According to page 7 (labelled as page 135) of the paper LFSR-based Hashing and Authentication, CRC offers some improvements for hashing under encryption.

Assuming $G(x)$ is the same for the implementation of each algorithm (i.e. ignoring that polynomials under Rabin should be random) and an identical $M(x)$ is used for testing, does the Rabin Fingerprint offer any advantages over CRC? If not, is there any reason why the Rabin Fingerprint is moderately popular in file chunking (using the sliding window technique mentioned above)? For example, 1, 2 and many others on the web. By contrast, I can find very few implementations of a sliding window version of CRC or mentions of it being used for chunking.

  • 2
    $\begingroup$ Your statement about CRC is incorrect as far as communications systems are concerned, though it may be the way CRCs are used in cryptographic applications. In communications systems, CRCs are used exactly the way you describe the Rabin fingerprint, with the transmission being $$x^nM(x)-R(x)=M_kx^{n+k}+M_{k-1}x^{n+k-1}+\cdots+M_0x^n-R_{n-1}x^{n-1}-R_{n-2}x^{n-2}-\cdots-R_0,$$ that is, the data sequence followed by the CRC sequence. $\endgroup$ – Dilip Sarwate Mar 30 '12 at 19:50
  • $\begingroup$ The meaning of "$G(x)$ and $M(x)$ are the same" is obscure to me. $\endgroup$ – fgrieu Apr 2 '12 at 3:32
  • $\begingroup$ As in, we use the same message and same generator polynomial as the input for both. $\endgroup$ – aidanhs Apr 5 '12 at 16:13

This is an expanded version of my comment above. At the top of page 135 of the paper cited by the OP, the construction of the cryptographic CRC is defined in the following words:

$\ldots$ for any message $M(x)$ of binary length $m$ bits, $h_p(M)$ is defined as (the coefficients of) $M(x)\cdot x^n \bmod p(x)$.
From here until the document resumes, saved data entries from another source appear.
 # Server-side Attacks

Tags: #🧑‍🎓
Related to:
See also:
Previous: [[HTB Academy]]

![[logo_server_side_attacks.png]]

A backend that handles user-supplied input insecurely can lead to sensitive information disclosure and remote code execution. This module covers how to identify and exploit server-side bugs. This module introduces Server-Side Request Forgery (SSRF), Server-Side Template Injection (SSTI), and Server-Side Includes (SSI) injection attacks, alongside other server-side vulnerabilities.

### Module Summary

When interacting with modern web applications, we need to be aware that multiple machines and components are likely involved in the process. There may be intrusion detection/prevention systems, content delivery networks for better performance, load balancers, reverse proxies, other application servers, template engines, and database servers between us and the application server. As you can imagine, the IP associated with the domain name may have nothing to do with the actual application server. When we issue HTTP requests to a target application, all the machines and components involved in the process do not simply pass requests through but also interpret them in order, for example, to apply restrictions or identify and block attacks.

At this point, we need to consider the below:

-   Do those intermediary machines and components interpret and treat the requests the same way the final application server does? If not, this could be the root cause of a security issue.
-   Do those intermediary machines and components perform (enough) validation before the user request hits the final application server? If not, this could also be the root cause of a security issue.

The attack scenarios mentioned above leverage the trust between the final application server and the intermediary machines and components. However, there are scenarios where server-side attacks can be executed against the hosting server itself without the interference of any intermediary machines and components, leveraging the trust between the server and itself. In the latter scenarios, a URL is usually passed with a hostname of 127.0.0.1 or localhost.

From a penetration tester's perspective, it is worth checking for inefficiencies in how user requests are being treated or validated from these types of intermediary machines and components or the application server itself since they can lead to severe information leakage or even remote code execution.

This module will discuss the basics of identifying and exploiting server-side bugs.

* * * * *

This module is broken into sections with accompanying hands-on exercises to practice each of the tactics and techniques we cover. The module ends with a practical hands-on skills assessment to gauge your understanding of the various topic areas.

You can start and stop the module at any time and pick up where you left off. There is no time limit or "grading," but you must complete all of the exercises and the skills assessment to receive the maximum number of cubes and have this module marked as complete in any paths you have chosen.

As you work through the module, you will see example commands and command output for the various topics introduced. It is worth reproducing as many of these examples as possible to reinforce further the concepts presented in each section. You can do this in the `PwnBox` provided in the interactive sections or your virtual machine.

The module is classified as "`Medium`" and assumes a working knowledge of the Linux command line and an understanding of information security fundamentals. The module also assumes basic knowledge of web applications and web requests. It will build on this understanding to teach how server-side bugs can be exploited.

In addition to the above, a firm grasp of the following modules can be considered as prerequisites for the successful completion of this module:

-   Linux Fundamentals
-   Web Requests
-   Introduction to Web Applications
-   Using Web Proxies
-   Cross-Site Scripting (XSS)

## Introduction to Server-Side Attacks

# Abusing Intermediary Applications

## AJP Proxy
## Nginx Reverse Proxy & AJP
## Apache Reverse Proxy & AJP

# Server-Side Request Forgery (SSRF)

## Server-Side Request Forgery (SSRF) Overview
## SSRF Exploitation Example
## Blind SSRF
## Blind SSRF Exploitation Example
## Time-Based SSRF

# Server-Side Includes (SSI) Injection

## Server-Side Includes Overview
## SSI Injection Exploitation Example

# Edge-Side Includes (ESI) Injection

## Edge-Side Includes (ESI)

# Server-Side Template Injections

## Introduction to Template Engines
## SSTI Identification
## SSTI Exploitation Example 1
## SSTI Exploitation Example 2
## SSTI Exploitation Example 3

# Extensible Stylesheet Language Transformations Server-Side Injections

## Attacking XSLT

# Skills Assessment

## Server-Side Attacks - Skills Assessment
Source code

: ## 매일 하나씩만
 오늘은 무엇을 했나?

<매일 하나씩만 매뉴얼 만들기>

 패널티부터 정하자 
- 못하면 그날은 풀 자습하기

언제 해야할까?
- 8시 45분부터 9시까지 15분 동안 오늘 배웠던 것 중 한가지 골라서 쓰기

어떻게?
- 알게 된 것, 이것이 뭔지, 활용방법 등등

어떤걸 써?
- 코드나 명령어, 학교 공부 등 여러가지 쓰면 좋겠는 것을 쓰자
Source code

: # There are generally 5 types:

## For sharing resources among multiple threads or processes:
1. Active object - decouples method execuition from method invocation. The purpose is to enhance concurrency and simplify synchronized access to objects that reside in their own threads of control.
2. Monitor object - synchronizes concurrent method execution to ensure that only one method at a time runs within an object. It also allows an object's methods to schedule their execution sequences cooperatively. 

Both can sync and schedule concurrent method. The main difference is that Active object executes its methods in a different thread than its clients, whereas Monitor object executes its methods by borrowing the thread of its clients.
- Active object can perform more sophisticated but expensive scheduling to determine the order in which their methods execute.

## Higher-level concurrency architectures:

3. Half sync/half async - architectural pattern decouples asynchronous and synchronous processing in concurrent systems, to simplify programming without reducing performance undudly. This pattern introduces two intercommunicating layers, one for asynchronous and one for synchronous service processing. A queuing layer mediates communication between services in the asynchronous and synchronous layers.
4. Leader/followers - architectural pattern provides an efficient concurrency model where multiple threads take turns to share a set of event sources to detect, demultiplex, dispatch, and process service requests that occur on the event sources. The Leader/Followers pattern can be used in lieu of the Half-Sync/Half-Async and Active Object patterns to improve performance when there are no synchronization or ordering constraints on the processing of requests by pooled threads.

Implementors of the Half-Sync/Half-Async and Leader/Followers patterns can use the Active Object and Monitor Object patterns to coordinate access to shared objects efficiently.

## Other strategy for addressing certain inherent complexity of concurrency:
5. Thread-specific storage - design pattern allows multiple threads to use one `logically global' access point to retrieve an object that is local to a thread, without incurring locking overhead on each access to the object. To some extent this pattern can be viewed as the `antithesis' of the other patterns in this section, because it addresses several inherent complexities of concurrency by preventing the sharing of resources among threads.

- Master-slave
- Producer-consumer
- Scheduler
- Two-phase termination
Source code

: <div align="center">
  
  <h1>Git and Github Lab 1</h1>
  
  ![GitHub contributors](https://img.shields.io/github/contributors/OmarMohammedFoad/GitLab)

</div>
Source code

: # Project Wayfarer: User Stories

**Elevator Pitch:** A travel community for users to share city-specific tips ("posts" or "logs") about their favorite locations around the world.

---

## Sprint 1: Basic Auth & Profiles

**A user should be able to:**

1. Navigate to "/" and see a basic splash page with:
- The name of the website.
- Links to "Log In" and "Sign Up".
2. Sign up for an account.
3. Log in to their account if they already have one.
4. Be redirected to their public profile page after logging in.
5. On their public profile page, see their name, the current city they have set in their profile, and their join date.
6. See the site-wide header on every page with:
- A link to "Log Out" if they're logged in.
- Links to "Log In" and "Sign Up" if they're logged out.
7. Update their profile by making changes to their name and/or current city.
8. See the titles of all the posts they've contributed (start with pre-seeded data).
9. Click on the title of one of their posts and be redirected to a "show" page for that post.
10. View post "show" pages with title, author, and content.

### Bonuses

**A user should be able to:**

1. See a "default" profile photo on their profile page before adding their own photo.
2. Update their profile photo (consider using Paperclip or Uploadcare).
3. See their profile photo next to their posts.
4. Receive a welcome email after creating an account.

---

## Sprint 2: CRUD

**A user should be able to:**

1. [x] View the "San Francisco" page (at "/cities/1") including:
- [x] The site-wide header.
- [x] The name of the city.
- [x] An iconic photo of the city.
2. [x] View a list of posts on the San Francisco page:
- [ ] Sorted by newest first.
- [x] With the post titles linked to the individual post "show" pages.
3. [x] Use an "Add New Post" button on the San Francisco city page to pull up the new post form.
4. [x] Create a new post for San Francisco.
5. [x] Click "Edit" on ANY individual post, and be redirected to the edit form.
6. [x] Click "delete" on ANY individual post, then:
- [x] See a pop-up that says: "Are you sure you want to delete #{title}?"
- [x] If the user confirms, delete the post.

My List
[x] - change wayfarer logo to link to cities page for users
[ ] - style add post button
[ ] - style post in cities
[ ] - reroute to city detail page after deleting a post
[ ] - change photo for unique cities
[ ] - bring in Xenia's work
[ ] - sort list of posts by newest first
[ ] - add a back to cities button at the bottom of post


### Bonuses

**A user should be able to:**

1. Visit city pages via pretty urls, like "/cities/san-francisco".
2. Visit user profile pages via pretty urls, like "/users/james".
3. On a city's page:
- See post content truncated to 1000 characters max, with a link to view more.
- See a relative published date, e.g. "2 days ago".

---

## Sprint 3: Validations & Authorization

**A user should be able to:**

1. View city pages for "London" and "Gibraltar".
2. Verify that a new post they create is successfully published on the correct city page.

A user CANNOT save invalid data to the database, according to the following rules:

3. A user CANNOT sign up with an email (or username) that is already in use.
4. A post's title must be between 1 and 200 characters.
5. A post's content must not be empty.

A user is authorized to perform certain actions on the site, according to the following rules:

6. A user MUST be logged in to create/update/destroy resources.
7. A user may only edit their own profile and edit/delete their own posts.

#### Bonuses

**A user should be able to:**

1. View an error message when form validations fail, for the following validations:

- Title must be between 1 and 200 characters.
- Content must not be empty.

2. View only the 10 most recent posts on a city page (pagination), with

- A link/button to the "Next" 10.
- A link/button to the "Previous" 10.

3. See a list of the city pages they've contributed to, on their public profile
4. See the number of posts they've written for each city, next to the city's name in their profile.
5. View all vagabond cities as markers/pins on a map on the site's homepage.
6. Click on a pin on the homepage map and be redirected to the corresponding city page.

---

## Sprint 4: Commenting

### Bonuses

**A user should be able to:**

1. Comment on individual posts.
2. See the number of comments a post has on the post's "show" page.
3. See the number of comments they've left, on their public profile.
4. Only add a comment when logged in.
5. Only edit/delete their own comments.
Thus, the definition of cryptographic CRC in the cited paper is the same as what the OP claims the Rabin fingerprint is. On the other hand, the cited paper says Rabin's construction is essentially the same

$\ldots$ except for the multiplication by $x^n$ in the modular process

In other words, the OP seems to have interchanged the definitions of CRC and Rabin fingerprint in his question.

The cited paper also seems to be implying (the phrasing is somewhat ambiguous) that Rabin's fingerprint is weaker than the cryptographic CRC defined above, which, by the way, is the same as the way CRC error detection is used in communications systems, as I stated in my comment.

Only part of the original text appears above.